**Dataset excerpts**
====================
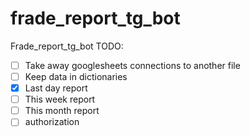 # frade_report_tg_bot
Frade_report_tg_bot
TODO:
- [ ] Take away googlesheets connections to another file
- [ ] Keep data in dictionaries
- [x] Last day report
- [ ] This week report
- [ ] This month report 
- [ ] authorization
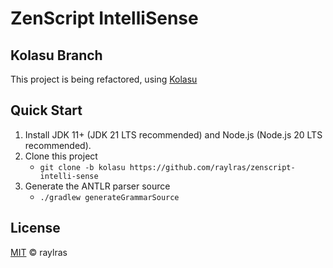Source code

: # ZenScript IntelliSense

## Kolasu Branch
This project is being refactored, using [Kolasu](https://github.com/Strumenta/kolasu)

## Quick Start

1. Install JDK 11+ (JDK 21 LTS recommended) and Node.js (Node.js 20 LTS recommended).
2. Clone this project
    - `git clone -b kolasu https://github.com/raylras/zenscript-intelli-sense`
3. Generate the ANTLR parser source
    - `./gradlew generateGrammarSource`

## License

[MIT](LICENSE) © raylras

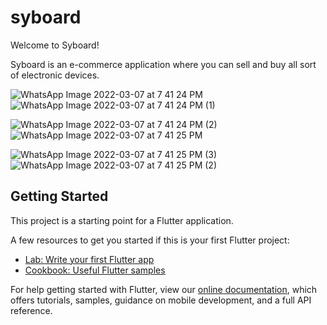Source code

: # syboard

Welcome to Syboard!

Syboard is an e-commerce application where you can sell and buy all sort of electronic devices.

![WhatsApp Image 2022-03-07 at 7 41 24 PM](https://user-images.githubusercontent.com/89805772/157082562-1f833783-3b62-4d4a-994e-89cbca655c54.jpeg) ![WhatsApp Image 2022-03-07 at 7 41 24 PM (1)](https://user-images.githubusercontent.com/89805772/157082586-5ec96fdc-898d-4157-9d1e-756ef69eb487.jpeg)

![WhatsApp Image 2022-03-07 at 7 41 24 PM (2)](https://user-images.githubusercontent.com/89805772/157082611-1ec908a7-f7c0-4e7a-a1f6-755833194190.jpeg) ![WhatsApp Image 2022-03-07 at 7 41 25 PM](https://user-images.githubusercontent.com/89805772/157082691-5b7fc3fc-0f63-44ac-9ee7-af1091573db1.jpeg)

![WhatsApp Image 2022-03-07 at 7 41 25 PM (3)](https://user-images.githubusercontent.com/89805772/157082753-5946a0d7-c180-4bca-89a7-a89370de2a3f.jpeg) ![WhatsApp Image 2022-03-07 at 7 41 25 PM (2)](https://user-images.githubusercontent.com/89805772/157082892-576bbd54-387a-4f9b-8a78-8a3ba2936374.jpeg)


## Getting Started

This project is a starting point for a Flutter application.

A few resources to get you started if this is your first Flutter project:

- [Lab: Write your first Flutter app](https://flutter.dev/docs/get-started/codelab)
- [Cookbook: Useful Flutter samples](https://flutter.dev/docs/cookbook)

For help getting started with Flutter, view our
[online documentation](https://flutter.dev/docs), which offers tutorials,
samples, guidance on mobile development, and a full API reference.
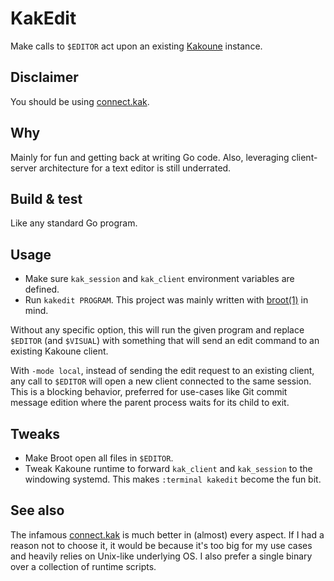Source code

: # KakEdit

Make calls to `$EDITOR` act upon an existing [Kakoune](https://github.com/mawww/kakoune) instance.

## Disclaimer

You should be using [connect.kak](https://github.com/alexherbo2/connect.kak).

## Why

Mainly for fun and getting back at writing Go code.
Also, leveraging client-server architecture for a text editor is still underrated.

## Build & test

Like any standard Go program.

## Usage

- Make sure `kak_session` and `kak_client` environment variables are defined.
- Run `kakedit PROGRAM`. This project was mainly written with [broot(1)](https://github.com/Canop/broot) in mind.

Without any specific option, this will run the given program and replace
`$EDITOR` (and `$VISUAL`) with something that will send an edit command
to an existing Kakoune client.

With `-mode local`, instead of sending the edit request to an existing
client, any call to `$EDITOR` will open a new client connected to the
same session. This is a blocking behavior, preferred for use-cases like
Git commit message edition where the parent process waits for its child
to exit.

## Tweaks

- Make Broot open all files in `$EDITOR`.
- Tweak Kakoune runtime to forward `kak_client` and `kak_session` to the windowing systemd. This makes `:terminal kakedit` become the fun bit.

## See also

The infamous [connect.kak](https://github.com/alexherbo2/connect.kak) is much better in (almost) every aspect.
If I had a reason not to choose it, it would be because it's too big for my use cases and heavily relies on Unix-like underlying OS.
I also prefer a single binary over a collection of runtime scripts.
====================
**WHAT IS REQUIRED**
Given the data above, transcribe exactly the lines from the one containing "same session. This" down to the one containing "## See also", and no others.

**THE ANSWER**
same session. This is a blocking behavior, preferred for use-cases like
Git commit message edition where the parent process waits for its child
to exit.

## Tweaks

- Make Broot open all files in `$EDITOR`.
- Tweak Kakoune runtime to forward `kak_client` and `kak_session` to the windowing systemd. This makes `:terminal kakedit` become the fun bit.

## See also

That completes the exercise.